The Quiz activity offers an extremely powerful and flexible system with which to design largely traditional assessments, and is useful when the goal is to develop an assessment that closely resembles a typical “paper based” quiz or exam. For more information, we recommend the excellent documentation on Quiz at UMass. Some advantages include:

  • the ability to provide a timed assessment within a broader window (i.e., a student can take the quiz anytime within a 3-day period, but when started only has 30 minutes to complete it)
  • the ability to override certain settings to accommodate students with documented academic accommodations (e.g., extra time) or who live in different time zones, or even whole groups (e.g., different sections of the same course)
  • automatic grading of many question types, such as multiple choice, with the ability to override as needed
  • grading templates to provide students with, e.g., a rubric or model answer, or to provide teachers with a grading rubric for specific questions
  • multiple mechanisms to prevent certain academic integrity concerns, with features such as question banks and randomized order of questions/answer choices

Quiz also has some disadvantages as well, however, such as:

  • works best over a stable Internet connection and may have trouble resuming an attempt that was disconnected
  • developing effective question banks is a serious time investment (though they can be “carried forward” into subsequent offerings of the course)
  • limited support for uploaded/attached files
  • fine-tuning the grading, layout, and behavior can be tedious


The Assignment activity is also often used for assessments, offering certain advantages, including:

  • able to accept multiple numbers and kinds of files (Word, PDF, PowerPoint, etc.)
  • robust grading platform, including the ability to add short audio or video feedback to submissions, as well as files (e.g., marked up or commented) and traditional typed comments
  • multiple grading options, such as a powerful rubric authoring system, as well as qualitative/scale-based and ungraded
  • possible to delay releasing grades until completely finished
  • submissions can be downloaded in bulk, graded, and then re-uploaded in bulk as feedback files
  • messaging specific students from the assignments

The disadvantages of Assignment include:

  • capturing handwritten work requires a more complex workflow (e.g., taking a picture, importing into a scanning app, converting to PDF, saving it somewhere accessible, then uploading it into Moodle)
  • ┬áthe delayed-release grading system can be somewhat tedious
  • image files generally will not display in the grading interface and must be downloaded
  • more prone to academic integrity concerns, especially if providing the same exam to all students (could be shared easily)

Google Assignment

Similar to Assignment, Google Assignment offers an alternative that may be preferable.

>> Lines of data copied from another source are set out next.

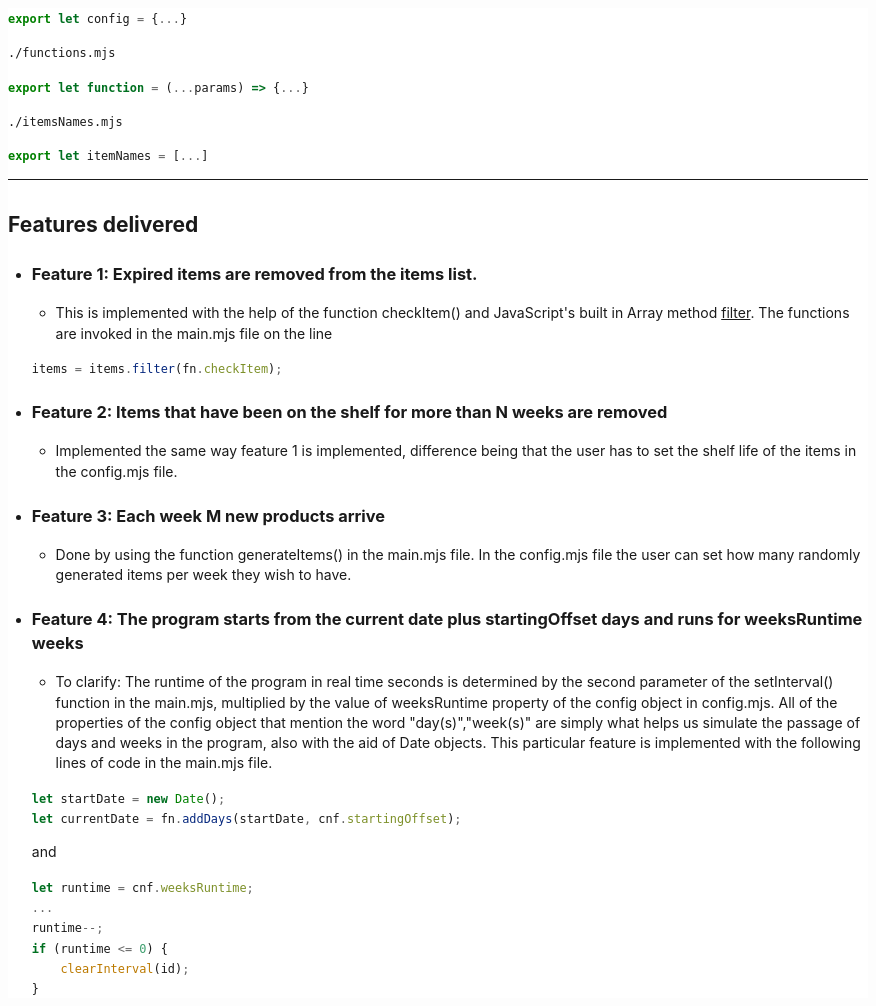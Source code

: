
 ```JavaScript
export let config = {...}
```

<code>./functions.mjs</code>

```JavaScript
export let function = (...params) => {...}
```

<code>./itemsNames.mjs</code>

```JavaScript
export let itemNames = [...]
```

---

## Features delivered

-   ### Feature 1: Expired items are removed from the items list.
    -   This is implemented with the help of the function checkItem() and JavaScript's built in Array method [filter](https://developer.mozilla.org/en-US/docs/Web/JavaScript/Reference/Global_Objects/Array/filter). The functions are invoked in the main.mjs file on the line
    ```javascript
    items = items.filter(fn.checkItem);
    ```
-   ### Feature 2: Items that have been on the shelf for more than N weeks are removed

    -   Implemented the same way feature 1 is implemented, difference being that the user has to set the shelf life of the items in the config.mjs file.

-   ### Feature 3: Each week M new products arrive

    -   Done by using the function generateItems() in the main.mjs file. In the config.mjs file the user can set how many randomly generated items per week they wish to have.

-   ### Feature 4: The program starts from the current date plus startingOffset days and runs for weeksRuntime weeks  

    -   To clarify: The runtime of the program in real time seconds is determined by the second parameter of the setInterval() function in the main.mjs, multiplied by the value of weeksRuntime property of the config object in config.mjs. All of the properties of the config object that mention the word "day(s)","week(s)" are simply what helps us simulate the passage of days and weeks in the program, also with the aid of Date objects. This particular feature is implemented with the following lines of code in the main.mjs file.

    ```javascript
    let startDate = new Date();
    let currentDate = fn.addDays(startDate, cnf.startingOffset);
    ```

    and

    ```javascript
    let runtime = cnf.weeksRuntime;
    ...
    runtime--;
    if (runtime <= 0) {
    	clearInterval(id);
    }
    ```
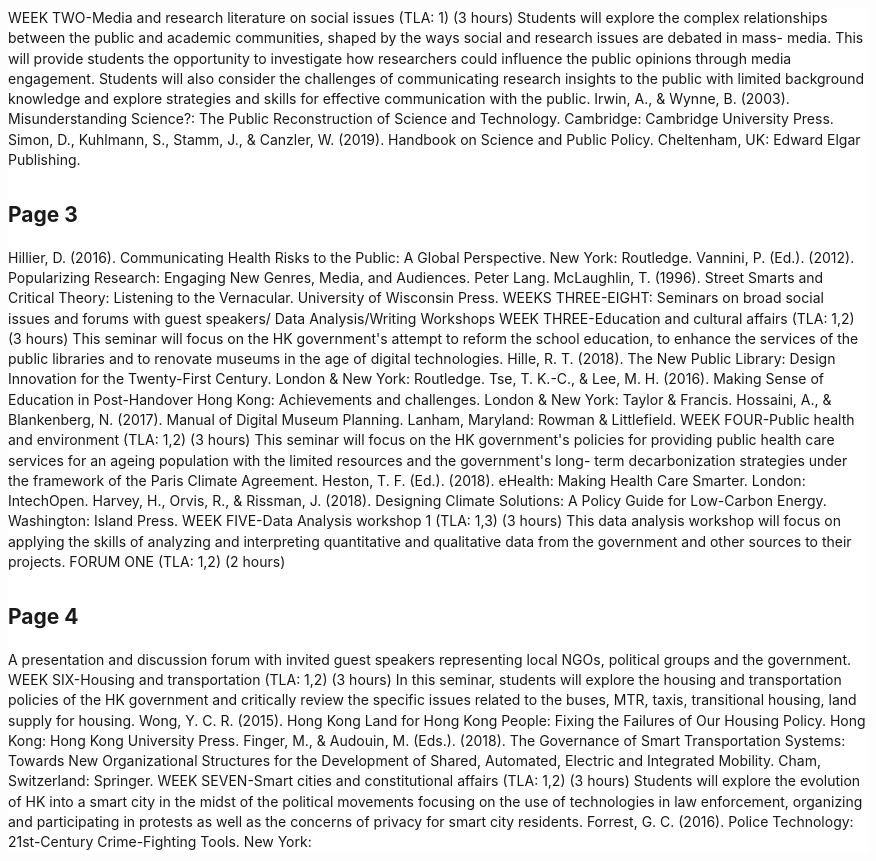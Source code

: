 WEEK TWO-Media and research literature on social issues (TLA: 1) (3 hours)
Students will explore the complex relationships between the public and academic
communities, shaped by the ways social and research issues are debated in mass-
media. This will provide students the opportunity to investigate how researchers could
influence the public opinions through media engagement. Students will also consider the
challenges of communicating research insights to the public with limited background
knowledge and explore strategies and skills for effective communication with the
public.
Irwin, A., & Wynne, B. (2003). Misunderstanding Science?: The Public Reconstruction of
Science and Technology. Cambridge: Cambridge University Press.
Simon, D., Kuhlmann, S., Stamm, J., & Canzler, W. (2019). Handbook on Science and
Public Policy. Cheltenham, UK: Edward Elgar Publishing.

## Page 3

Hillier, D. (2016). Communicating Health Risks to the Public: A Global Perspective. New
York: Routledge.
Vannini, P. (Ed.). (2012). Popularizing Research: Engaging New Genres, Media, and
Audiences. Peter Lang.
McLaughlin, T. (1996). Street Smarts and Critical Theory: Listening to the
Vernacular. University of Wisconsin Press.
WEEKS THREE-EIGHT: Seminars on broad social issues and forums with guest speakers/
Data Analysis/Writing Workshops
WEEK THREE-Education and cultural affairs (TLA: 1,2) (3 hours)
This seminar will focus on the HK government's attempt to reform the school education, to
enhance the services of the public libraries and to renovate museums in the age of digital
technologies.
Hille, R. T. (2018). The New Public Library: Design Innovation for the Twenty-First
Century. London & New York: Routledge.
Tse, T. K.-C., & Lee, M. H. (2016). Making Sense of Education in Post-Handover Hong
Kong: Achievements and challenges. London & New York: Taylor & Francis.
Hossaini, A., & Blankenberg, N. (2017). Manual of Digital Museum Planning. Lanham,
Maryland: Rowman & Littlefield.
WEEK FOUR-Public health and environment (TLA: 1,2) (3 hours)
This seminar will focus on the HK government's policies for providing public health care
services for an ageing population with the limited resources and the government's long-
term decarbonization strategies under the framework of the Paris Climate Agreement.
Heston, T. F. (Ed.). (2018). eHealth: Making Health Care Smarter. London: IntechOpen.
Harvey, H., Orvis, R., & Rissman, J. (2018). Designing Climate Solutions: A Policy Guide for
Low-Carbon Energy. Washington: Island Press.
WEEK FIVE-Data Analysis workshop 1 (TLA: 1,3) (3 hours)
This data analysis workshop will focus on applying the skills of analyzing and interpreting
quantitative and qualitative data from the government and other sources to their projects.
FORUM ONE (TLA: 1,2) (2 hours)

## Page 4

A presentation and discussion forum with invited guest speakers representing local NGOs,
political groups and the government.
WEEK SIX-Housing and transportation (TLA: 1,2) (3 hours)
In this seminar, students will explore the housing and transportation policies of the HK
government and critically review the specific issues related to the buses, MTR, taxis,
transitional housing, land supply for housing.
Wong, Y. C. R. (2015). Hong Kong Land for Hong Kong People: Fixing the Failures of Our
Housing Policy. Hong Kong: Hong Kong University Press.
Finger, M., & Audouin, M. (Eds.). (2018). The Governance of Smart Transportation
Systems: Towards New Organizational Structures for the Development of Shared,
Automated, Electric and Integrated Mobility. Cham, Switzerland: Springer.
WEEK SEVEN-Smart cities and constitutional affairs (TLA: 1,2) (3 hours)
Students will explore the evolution of HK into a smart city in the midst of the political
movements focusing on the use of technologies in law enforcement, organizing and
participating in protests as well as the concerns of privacy for smart city residents.
Forrest, G. C. (2016). Police Technology: 21st-Century Crime-Fighting Tools. New York:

  • facilitates submission of Google Docs, in addition to other file types (such as images)
  • access to robust commenting and markup tools within the Google Docs interface, as well as comment banks for commonly-used feedback
  • built-in mechanism for delayed grade release is standard and straightforward

The primary disadvantage of Google Assignment is that it is relatively new and not as well-tested as the standard Moodle Assignment.